Pistol
Knife
Machinegun
Glove

The information on the site is not a financial recommendation. It is only an analytical tool.
The price forecast of the Sticker | jmqa | London 2018 are created by our ML engineers in collaboration with the Data Science and Business Analytics teams using machine learning models trained on historical price, sales, and market data for each skin. The models incorporate features such as rarity, popularity, category, skin type, weapon, exterior, price history and more. Multiple time horizons are forecasted using a combination of pretrained and custom models, with parameters including price volatility, liquidity, and recent transaction volumes. All projections are based on historical trends and statistical patterns, and actual results may differ due to market uncertainties and unforeseen events.
*avg | Sitewide average across all skins
**Earned, ***Invested | Emulates buy and sell recommendations from addskins.gg
****Success/fail accuracy | Success — buy then sell at a profit, failure — buy then sell at a loss
Each skin’s forecast is updated approximately once a week and saved. For this skin, 16 forecasts have been generated in total. Each forecast stores key data such as predicted prices, probability of success, and recommended actions (buy, sell, or hold). Later, when real price data becomes available over time, the forecast is evaluated: the actual price movement is compared with the prediction, and the recommended actions are simulated using the real price. As a result, you can see how many buy and sell actions would have occurred, how many trades would have resulted in profit or loss, the total amount invested, and the final profit. Based on these results, the forecast accuracy for this specific skin is calculated and compared to the average accuracy of all forecasts across the site.

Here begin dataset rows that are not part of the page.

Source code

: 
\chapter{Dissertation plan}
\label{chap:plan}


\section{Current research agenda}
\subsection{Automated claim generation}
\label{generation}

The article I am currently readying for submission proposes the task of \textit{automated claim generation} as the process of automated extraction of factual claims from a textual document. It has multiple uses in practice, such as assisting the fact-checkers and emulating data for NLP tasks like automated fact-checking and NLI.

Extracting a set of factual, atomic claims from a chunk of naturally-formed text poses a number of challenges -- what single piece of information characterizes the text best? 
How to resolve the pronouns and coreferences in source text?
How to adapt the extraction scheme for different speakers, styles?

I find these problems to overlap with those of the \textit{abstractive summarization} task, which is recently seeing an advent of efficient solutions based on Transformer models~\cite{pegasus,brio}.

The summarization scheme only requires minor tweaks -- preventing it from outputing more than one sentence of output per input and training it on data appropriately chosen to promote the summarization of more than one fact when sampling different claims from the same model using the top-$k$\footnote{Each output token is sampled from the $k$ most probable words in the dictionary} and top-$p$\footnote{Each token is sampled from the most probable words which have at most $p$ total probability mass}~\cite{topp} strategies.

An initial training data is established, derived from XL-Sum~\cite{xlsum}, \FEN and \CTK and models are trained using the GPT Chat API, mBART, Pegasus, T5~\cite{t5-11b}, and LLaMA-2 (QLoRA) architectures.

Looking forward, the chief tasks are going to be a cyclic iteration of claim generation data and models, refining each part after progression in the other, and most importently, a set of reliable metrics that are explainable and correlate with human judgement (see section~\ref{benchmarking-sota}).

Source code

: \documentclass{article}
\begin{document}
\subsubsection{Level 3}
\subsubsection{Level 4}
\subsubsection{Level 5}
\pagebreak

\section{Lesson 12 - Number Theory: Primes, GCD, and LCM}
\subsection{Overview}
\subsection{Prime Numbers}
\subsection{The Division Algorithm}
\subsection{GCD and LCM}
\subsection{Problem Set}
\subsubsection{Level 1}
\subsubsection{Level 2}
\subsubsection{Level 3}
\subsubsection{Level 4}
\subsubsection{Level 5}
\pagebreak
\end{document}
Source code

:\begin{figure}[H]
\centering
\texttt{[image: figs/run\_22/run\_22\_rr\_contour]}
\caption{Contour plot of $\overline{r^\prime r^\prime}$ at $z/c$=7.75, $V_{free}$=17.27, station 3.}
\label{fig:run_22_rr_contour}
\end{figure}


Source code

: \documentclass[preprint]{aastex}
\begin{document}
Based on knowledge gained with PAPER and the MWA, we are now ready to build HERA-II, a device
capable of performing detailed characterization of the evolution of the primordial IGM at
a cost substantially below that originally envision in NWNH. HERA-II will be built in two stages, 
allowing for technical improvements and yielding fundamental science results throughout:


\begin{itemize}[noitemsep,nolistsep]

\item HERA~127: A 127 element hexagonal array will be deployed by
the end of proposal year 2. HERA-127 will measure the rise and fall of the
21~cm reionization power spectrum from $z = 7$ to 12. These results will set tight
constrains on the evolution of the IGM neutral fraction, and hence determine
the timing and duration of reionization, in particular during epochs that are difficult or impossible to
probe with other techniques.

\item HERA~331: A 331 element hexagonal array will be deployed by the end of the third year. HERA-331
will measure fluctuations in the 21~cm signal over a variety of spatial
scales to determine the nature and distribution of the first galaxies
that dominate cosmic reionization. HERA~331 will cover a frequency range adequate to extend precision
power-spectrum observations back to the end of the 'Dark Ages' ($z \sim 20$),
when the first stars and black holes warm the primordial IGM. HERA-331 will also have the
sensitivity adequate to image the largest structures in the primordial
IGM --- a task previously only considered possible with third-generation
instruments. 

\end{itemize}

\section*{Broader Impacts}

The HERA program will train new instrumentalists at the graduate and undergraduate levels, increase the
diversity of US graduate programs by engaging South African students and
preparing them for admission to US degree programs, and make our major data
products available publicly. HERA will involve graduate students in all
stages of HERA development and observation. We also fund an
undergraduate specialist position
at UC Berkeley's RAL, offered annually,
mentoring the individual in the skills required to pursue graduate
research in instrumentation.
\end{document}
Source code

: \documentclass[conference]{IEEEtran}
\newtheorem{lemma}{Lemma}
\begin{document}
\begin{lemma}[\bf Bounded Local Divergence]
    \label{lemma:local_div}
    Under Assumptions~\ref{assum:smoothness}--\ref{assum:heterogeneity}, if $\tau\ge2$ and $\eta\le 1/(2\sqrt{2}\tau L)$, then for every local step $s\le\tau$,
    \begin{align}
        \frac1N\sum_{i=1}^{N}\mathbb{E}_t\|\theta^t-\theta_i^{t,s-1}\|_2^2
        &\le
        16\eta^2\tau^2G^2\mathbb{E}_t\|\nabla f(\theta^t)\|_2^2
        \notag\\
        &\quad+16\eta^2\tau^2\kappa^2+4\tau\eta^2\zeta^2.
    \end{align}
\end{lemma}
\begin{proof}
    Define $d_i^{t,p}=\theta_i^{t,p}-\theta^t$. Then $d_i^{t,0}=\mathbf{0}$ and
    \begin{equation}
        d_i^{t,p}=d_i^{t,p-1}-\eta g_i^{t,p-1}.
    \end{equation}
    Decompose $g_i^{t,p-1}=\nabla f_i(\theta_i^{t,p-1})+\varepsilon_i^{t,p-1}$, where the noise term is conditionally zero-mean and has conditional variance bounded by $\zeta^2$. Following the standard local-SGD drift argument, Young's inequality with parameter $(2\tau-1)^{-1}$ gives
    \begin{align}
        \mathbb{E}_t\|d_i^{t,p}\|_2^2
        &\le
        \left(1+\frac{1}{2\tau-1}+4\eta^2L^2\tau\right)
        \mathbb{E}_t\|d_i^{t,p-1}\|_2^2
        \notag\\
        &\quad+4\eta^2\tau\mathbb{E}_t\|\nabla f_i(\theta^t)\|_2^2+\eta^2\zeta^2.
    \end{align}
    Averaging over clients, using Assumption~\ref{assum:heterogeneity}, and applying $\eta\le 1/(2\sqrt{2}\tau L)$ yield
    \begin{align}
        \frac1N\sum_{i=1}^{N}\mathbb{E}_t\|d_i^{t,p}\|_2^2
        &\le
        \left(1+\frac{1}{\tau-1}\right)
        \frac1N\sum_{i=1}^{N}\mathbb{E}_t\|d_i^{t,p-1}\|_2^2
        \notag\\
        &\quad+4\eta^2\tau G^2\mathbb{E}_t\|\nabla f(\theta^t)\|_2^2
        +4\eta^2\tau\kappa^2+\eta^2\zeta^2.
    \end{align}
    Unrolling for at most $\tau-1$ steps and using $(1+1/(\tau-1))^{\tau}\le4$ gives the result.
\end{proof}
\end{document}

This in-game item is a sticker featuring the signature of the great player jmqa from Winstrike Team, a participant in the London 2018 CS2 tournament. Buying this sticker not only shows support for the player, but it also financially supports the player and his team organization.
The Sticker | jmqa | London 2018 first appeared in CS2 on August 29th, 2018, as part of the London 2018 Legends Autograph Capsule. It was released together with the "FACEIT 2018 – Tournament Items" update and swept players all over the world into its wave of excitement and anticipation.

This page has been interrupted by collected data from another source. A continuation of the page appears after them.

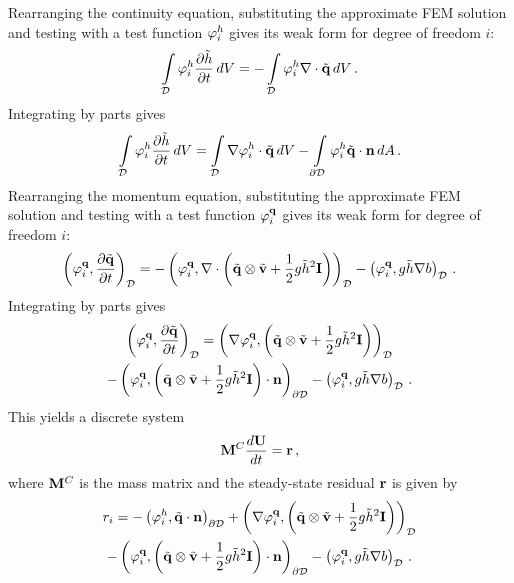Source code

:Rearranging the continuity equation, substituting the approximate FEM
solution and testing with a test function $\varphi_i^h$ gives its
weak form for degree of freedom $i$:
\begin{equation}
  \int\limits_{\mathcal{D}} \varphi_i^h\frac{\partial \tilde{h}}{\partial t} \,dV
  = - \int\limits_{\mathcal{D}} \varphi_i^h\nabla\cdot\tilde{\mathbf{q}} \,dV
  \,.
\end{equation}
Integrating by parts gives
\begin{equation}
  \int\limits_{\mathcal{D}} \varphi_i^h\frac{\partial \tilde{h}}{\partial t} \,dV
  = \int\limits_{\mathcal{D}} \nabla\varphi_i^h\cdot\tilde{\mathbf{q}} \,dV
  - \int\limits_{\partial\mathcal{D}} \varphi_i^h\tilde{\mathbf{q}}\cdot\mathbf{n} \,dA
  \,.
\end{equation}
Rearranging the momentum equation, substituting the approximate FEM
solution and testing with a test function $\varphi_i^{\mathbf{q}}$
gives its weak form for degree of freedom $i$:
\begin{equation}
  \left(\varphi_i^{\mathbf{q}},\frac{\partial \tilde{\mathbf{q}}}{\partial t}
  \right)_{\mathcal{D}}
  = - \left(\varphi_i^{\mathbf{q}},\nabla\cdot
    \left(\tilde{\mathbf{q}}\otimes\tilde{\mathbf{v}}
  + \frac{1}{2}g\tilde{h}^2\mathbf{I}\right)\right)_{\mathcal{D}}
  - \left(\varphi_i^{\mathbf{q}},
    g\tilde{h}\nabla b\right)_{\mathcal{D}} \,.
\end{equation}
Integrating by parts gives
\begin{multline}
  \left(\varphi_i^{\mathbf{q}},\frac{\partial \tilde{\mathbf{q}}}{\partial t}
  \right)_{\mathcal{D}}
  = \left(\nabla\varphi_i^{\mathbf{q}},
    \left(\tilde{\mathbf{q}}\otimes\tilde{\mathbf{v}}
    + \frac{1}{2}g\tilde{h}^2\mathbf{I}\right)\right)_{\mathcal{D}}
  \\- \left(\varphi_i^{\mathbf{q}},
    \left(\tilde{\mathbf{q}}\otimes\tilde{\mathbf{v}}
    + \frac{1}{2}g \tilde{h}^2\mathbf{I}\right)\cdot\mathbf{n}
    \right)_{\partial\mathcal{D}}
  - \left(\varphi_i^{\mathbf{q}},
    g\tilde{h}\nabla b\right)_{\mathcal{D}} \,.
\end{multline}
This yields a discrete system
\begin{equation}
  \mathbf{M}^C\frac{d\mathbf{U}}{dt} = \mathbf{r} \,,
\end{equation}
where $\mathbf{M}^C$ is the mass matrix and the steady-state residual
$\mathbf{r}$ is given by
\begin{multline}
  r_i =
  - \left(\varphi_i^h,\tilde{\mathbf{q}}\cdot\mathbf{n}
    \right)_{\partial\mathcal{D}}
  + \left(\nabla\varphi_i^{\mathbf{q}},
    \left(\tilde{\mathbf{q}}\otimes\tilde{\mathbf{v}}
    + \frac{1}{2}g\tilde{h}^2\mathbf{I}\right)\right)_{\mathcal{D}}
  \\- \left(\varphi_i^{\mathbf{q}},
    \left(\tilde{\mathbf{q}}\otimes\tilde{\mathbf{v}}
    + \frac{1}{2}g \tilde{h}^2\mathbf{I}\right)\cdot\mathbf{n}
    \right)_{\partial\mathcal{D}}
  - \left(\varphi_i^{\mathbf{q}},
    g\tilde{h}\nabla b\right)_{\mathcal{D}} \,.
\end{multline}
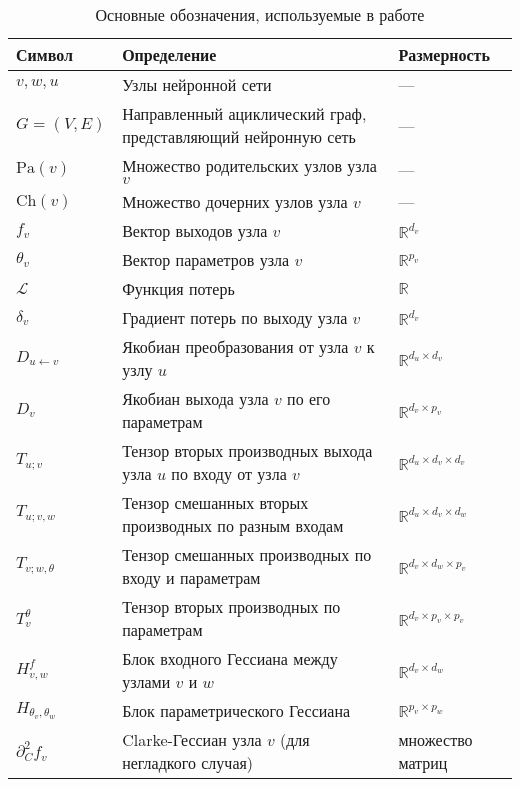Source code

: \documentclass[11pt]{article}
\begin{document}
\begin{table}[h]
  \centering
  \caption{Основные обозначения, используемые в работе}
  \label{tab:notations}
  \begin{tabular}{p{2cm}p{8cm}p{3cm}}
    \toprule
    \textbf{Символ} & \textbf{Определение} & \textbf{Размерность} \\
    \midrule
    $v, w, u$ & Узлы нейронной сети & — \\
    $G = (V, E)$ & Направленный ациклический граф, представляющий нейронную сеть & — \\
    $\text{Pa}(v)$ & Множество родительских узлов узла $v$ & — \\
    $\text{Ch}(v)$ & Множество дочерних узлов узла $v$ & — \\
    $f_v$ & Вектор выходов узла $v$ & $\mathbb{R}^{d_v}$ \\
    $\theta_v$ & Вектор параметров узла $v$ & $\mathbb{R}^{p_v}$ \\
    $\mathcal{L}$ & Функция потерь & $\mathbb{R}$ \\
    $\delta_v$ & Градиент потерь по выходу узла $v$ & $\mathbb{R}^{d_v}$ \\
    $D_{u \gets v}$ & Якобиан преобразования от узла $v$ к узлу $u$ & $\mathbb{R}^{d_u \times d_v}$ \\
    $D_v$ & Якобиан выхода узла $v$ по его параметрам & $\mathbb{R}^{d_v \times p_v}$ \\
    $T_{u;v}$ & Тензор вторых производных выхода узла $u$ по входу от узла $v$ & $\mathbb{R}^{d_u \times d_v
    \times d_v}$ \\
    $T_{u;v,w}$ & Тензор смешанных вторых производных по разным входам & $\mathbb{R}^{d_u \times d_v \times d_w}$ \\
    $T_{v;w,\theta}$ & Тензор смешанных производных по входу и параметрам & $\mathbb{R}^{d_v \times d_w \times p_v}$ \\
    $T_v^{\theta}$ & Тензор вторых производных по параметрам & $\mathbb{R}^{d_v \times p_v \times p_v}$ \\
    $H^f_{v,w}$ & Блок входного Гессиана между узлами $v$ и $w$ & $\mathbb{R}^{d_v \times d_w}$ \\
    $H_{\theta_v,\theta_w}$ & Блок параметрического Гессиана & $\mathbb{R}^{p_v \times p_w}$ \\
    $\partial_C^2 f_v$ & Clarke-Гессиан узла $v$ (для негладкого случая) & множество матриц \\
    \bottomrule
  \end{tabular}
\end{table}
\end{document}
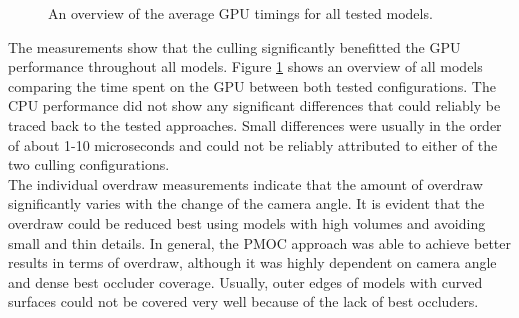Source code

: \begin{figure}    %
  \begin{center}
  \end{center}
  \caption{An overview of the average \ac{GPU} timings for all tested models.}
  \label{fig:gpu-performance-overview}
\end{figure}

\noindent
The measurements show that the culling significantly benefitted the \ac{GPU} performance throughout all 
models. Figure \ref{fig:gpu-performance-overview} shows an overview of all models comparing the time spent 
on the \ac{GPU} between both tested configurations. The \ac{CPU} performance did not show any significant 
differences that could reliably be traced back to the tested approaches. Small differences were usually in the 
order of about 1-10 microseconds and could not be reliably attributed to either of the two culling 
configurations. \\


\noindent
The individual overdraw measurements indicate that the amount of overdraw significantly varies with the 
change of the camera angle. It is evident that the overdraw could be reduced best using models with high 
volumes and avoiding small and thin details. In general, the \ac{PMOC} approach was able to 
achieve better results in terms of overdraw, although it was highly dependent on camera angle and dense 
best occluder coverage. Usually, outer edges of models with curved surfaces could not be covered very well 
because of the lack of best occluders. \\
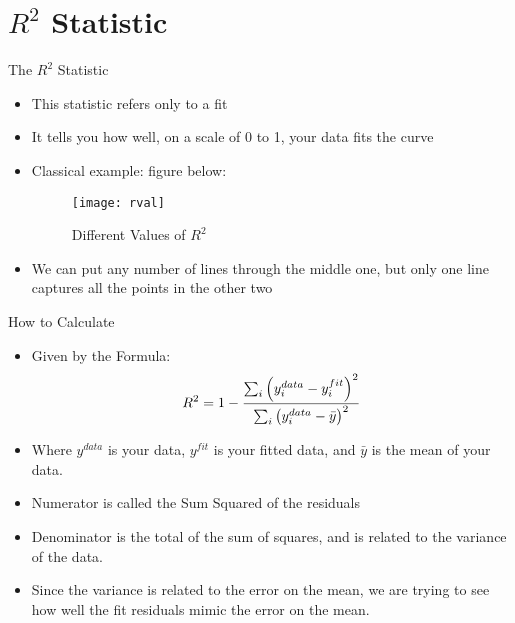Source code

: \documentclass{beamer}
\begin{document}
\section{$R^2$ Statistic}
\begin{frame}{The $R^2$ Statistic}
  \begin{itemize}
  \item This statistic refers only to a fit
  \item It tells you how well, on a scale of 0 to 1, your data fits the curve
  \item Classical example: figure below:
    \begin{figure}[H]
      \centering
      \texttt{[image: rval]}
      \caption{Different Values of $R^2$}
    \end{figure}
  \item We can put any number of lines through the middle one, but only one line captures all the points in the other two
  \end{itemize}
\end{frame}

\begin{frame}{How to Calculate}
  \begin{itemize}
  \item Given by the Formula:
    \begin{align*}
      R^2=1-\frac{\sum_i\qty(y^{data}_i-y^{fit}_i)^2}
      {\sum_i\qty(y^{data}_i-\bar{y})^2}
    \end{align*}
  \item Where $y^{data}$ is your data, $y^{fit}$ is your fitted data, and $\bar{y}$ is the mean of your data.
  \item Numerator is called the Sum Squared of the residuals
  \item Denominator is the total of the sum of squares, and is related to the variance of the data.
  \item Since the variance is related to the error on the mean, we are trying to see how well the fit residuals mimic the error on the mean.
  \end{itemize}
\end{frame}
\end{document}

The Sticker | jmqa | London 2018 is a rather rare sticker obtained via the opening of the container London 2018 Legends Autograph Capsule. This is something that provides special value for any CS2 player. The given sticker does not form part of the collection, being the only way it differs from the rest of the stickers available in the game.
Having reached the figure of 35%, the Sticker | jmqa | London 2018 is therefore quite above the average threshold of popularity in CS2. As it never was, really, as hype as some other items, its quite stable daily sales figure corroborates a smooth demand among gamers.
The Sticker | jmqa | London 2018 is a rather popular skin in the CS2 universe, it is one of 6,710 Sticker items, as it is. This sticker is of High Grade rarity, which corresponds to the 79.92% drop chance.
At an issue price of only $0.12, the Sticker | jmqa | London 2018 is fairly within reach for any CS2 enthusiast. Besides, this widely popular sticker is highly accessible as it can be bought from virtually any market.
The Sticker | jmqa | London 2018 has received very high feedback from the CS2 community, receiving more than 5.1K votes on addskins.gg and an average rating of 4.8 out of 5 stars. Its design and quality have resonated positively with players, making it a highly sought-after item.
According to the forecast, the price of the Sticker | jmqa | London 2018 is expected grow to $ 0.54 (5.88%) in a month. After that, in the next quarter it will rise to $ 0.7 (37.25%). Further ahead, it is pojected to fall to $ 0.475 (-6.88%) in half a year. Then, in a calendar year, it will likely drop to $ 0.474 (-7.08%). Confidence is low — it is advised to avoid.